### Exercise aim
Type the records out again in full, exactly.

### Supplied material
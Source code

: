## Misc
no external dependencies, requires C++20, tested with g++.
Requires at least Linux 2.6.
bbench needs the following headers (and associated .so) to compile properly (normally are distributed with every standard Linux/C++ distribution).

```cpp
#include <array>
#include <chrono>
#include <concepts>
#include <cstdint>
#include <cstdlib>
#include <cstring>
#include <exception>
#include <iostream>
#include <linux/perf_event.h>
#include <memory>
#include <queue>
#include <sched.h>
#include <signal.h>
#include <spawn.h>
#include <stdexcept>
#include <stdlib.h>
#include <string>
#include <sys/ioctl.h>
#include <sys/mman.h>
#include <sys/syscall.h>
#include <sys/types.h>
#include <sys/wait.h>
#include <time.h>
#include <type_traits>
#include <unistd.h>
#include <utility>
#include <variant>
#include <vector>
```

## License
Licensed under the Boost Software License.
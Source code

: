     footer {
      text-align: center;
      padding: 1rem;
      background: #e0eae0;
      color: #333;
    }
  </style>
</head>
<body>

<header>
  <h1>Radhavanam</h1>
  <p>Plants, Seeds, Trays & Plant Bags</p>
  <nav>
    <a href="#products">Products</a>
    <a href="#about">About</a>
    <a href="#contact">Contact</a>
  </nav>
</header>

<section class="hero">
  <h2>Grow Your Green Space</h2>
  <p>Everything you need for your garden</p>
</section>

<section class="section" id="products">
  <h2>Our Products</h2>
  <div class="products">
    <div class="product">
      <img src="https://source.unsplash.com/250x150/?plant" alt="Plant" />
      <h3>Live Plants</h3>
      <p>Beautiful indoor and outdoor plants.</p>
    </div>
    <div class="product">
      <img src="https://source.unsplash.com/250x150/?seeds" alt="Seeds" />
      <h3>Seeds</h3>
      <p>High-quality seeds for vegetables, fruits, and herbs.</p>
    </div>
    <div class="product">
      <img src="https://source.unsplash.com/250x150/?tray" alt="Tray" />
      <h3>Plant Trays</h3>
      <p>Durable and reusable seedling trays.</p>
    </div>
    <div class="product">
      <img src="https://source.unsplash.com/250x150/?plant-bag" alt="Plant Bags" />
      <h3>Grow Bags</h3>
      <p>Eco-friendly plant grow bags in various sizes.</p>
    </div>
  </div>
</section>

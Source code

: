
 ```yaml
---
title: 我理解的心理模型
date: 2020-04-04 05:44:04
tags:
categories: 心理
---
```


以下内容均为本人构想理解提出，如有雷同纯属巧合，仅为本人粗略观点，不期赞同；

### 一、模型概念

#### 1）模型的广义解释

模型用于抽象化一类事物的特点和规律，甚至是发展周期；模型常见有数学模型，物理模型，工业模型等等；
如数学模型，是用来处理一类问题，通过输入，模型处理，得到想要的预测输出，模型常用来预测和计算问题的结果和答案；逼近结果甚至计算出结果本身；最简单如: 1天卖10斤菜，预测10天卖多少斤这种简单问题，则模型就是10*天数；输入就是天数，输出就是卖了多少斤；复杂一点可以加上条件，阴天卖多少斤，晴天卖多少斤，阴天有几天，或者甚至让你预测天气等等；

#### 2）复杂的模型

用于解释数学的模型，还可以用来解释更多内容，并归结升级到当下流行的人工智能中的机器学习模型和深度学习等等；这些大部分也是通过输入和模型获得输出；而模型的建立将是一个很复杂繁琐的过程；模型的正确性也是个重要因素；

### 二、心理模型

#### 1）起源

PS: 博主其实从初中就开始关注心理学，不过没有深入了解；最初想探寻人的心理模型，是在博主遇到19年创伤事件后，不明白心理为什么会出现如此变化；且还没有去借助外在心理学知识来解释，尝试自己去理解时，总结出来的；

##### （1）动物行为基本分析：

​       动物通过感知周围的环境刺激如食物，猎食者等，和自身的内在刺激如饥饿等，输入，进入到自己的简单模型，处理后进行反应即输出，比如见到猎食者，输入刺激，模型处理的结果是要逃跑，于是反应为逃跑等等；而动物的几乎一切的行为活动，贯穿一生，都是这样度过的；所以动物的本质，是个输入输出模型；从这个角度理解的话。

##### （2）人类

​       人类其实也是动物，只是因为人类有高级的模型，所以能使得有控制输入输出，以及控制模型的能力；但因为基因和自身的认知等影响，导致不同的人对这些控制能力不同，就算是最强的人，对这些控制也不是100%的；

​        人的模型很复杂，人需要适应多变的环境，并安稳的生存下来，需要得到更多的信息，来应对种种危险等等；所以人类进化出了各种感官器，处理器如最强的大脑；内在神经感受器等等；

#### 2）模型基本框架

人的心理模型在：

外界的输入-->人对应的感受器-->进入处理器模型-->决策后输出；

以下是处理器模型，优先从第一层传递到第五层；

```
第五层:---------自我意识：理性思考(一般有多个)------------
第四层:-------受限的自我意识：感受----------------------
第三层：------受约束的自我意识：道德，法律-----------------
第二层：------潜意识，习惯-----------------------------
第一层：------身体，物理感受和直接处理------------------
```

### Result for this task
Source code

:## Misc
no external dependencies, requires C++20, tested with g++.
Requires at least Linux 2.6.
bbench needs the following headers (and associated .so) to compile properly (normally are distributed with every standard Linux/C++ distribution).

```cpp
#include <array>
#include <chrono>
#include <concepts>
#include <cstdint>
#include <cstdlib>
#include <cstring>
#include <exception>
#include <iostream>
#include <linux/perf_event.h>
#include <memory>
#include <queue>
#include <sched.h>
#include <signal.h>
#include <spawn.h>
#include <stdexcept>
#include <stdlib.h>
#include <string>
#include <sys/ioctl.h>
#include <sys/mman.h>
#include <sys/syscall.h>
#include <sys/types.h>
#include <sys/wait.h>
#include <time.h>
#include <type_traits>
#include <unistd.h>
#include <utility>
#include <variant>
#include <vector>
```

## License
Licensed under the Boost Software License.
Source code

:     footer {
      text-align: center;
      padding: 1rem;
      background: #e0eae0;
      color: #333;
    }
  </style>
</head>
<body>

<header>
  <h1>Radhavanam</h1>
  <p>Plants, Seeds, Trays & Plant Bags</p>
  <nav>
    <a href="#products">Products</a>
    <a href="#about">About</a>
    <a href="#contact">Contact</a>
  </nav>
</header>

<section class="hero">
  <h2>Grow Your Green Space</h2>
  <p>Everything you need for your garden</p>
</section>

<section class="section" id="products">
  <h2>Our Products</h2>
  <div class="products">
    <div class="product">
      <img src="https://source.unsplash.com/250x150/?plant" alt="Plant" />
      <h3>Live Plants</h3>
      <p>Beautiful indoor and outdoor plants.</p>
    </div>
    <div class="product">
      <img src="https://source.unsplash.com/250x150/?seeds" alt="Seeds" />
      <h3>Seeds</h3>
      <p>High-quality seeds for vegetables, fruits, and herbs.</p>
    </div>
    <div class="product">
      <img src="https://source.unsplash.com/250x150/?tray" alt="Tray" />
      <h3>Plant Trays</h3>
      <p>Durable and reusable seedling trays.</p>
    </div>
    <div class="product">
      <img src="https://source.unsplash.com/250x150/?plant-bag" alt="Plant Bags" />
      <h3>Grow Bags</h3>
      <p>Eco-friendly plant grow bags in various sizes.</p>
    </div>
  </div>
</section>

Source code

:
 ```yaml
---
title: 我理解的心理模型
date: 2020-04-04 05:44:04
tags:
categories: 心理
---
```


以下内容均为本人构想理解提出，如有雷同纯属巧合，仅为本人粗略观点，不期赞同；

### 一、模型概念

#### 1）模型的广义解释

模型用于抽象化一类事物的特点和规律，甚至是发展周期；模型常见有数学模型，物理模型，工业模型等等；
如数学模型，是用来处理一类问题，通过输入，模型处理，得到想要的预测输出，模型常用来预测和计算问题的结果和答案；逼近结果甚至计算出结果本身；最简单如: 1天卖10斤菜，预测10天卖多少斤这种简单问题，则模型就是10*天数；输入就是天数，输出就是卖了多少斤；复杂一点可以加上条件，阴天卖多少斤，晴天卖多少斤，阴天有几天，或者甚至让你预测天气等等；

#### 2）复杂的模型

用于解释数学的模型，还可以用来解释更多内容，并归结升级到当下流行的人工智能中的机器学习模型和深度学习等等；这些大部分也是通过输入和模型获得输出；而模型的建立将是一个很复杂繁琐的过程；模型的正确性也是个重要因素；

### 二、心理模型

#### 1）起源

PS: 博主其实从初中就开始关注心理学，不过没有深入了解；最初想探寻人的心理模型，是在博主遇到19年创伤事件后，不明白心理为什么会出现如此变化；且还没有去借助外在心理学知识来解释，尝试自己去理解时，总结出来的；

##### （1）动物行为基本分析：

​       动物通过感知周围的环境刺激如食物，猎食者等，和自身的内在刺激如饥饿等，输入，进入到自己的简单模型，处理后进行反应即输出，比如见到猎食者，输入刺激，模型处理的结果是要逃跑，于是反应为逃跑等等；而动物的几乎一切的行为活动，贯穿一生，都是这样度过的；所以动物的本质，是个输入输出模型；从这个角度理解的话。

##### （2）人类

​       人类其实也是动物，只是因为人类有高级的模型，所以能使得有控制输入输出，以及控制模型的能力；但因为基因和自身的认知等影响，导致不同的人对这些控制能力不同，就算是最强的人，对这些控制也不是100%的；

​        人的模型很复杂，人需要适应多变的环境，并安稳的生存下来，需要得到更多的信息，来应对种种危险等等；所以人类进化出了各种感官器，处理器如最强的大脑；内在神经感受器等等；

#### 2）模型基本框架

人的心理模型在：

外界的输入-->人对应的感受器-->进入处理器模型-->决策后输出；

以下是处理器模型，优先从第一层传递到第五层；

```
第五层:---------自我意识：理性思考(一般有多个)------------
第四层:-------受限的自我意识：感受----------------------
第三层：------受约束的自我意识：道德，法律-----------------
第二层：------潜意识，习惯-----------------------------
第一层：------身体，物理感受和直接处理------------------
```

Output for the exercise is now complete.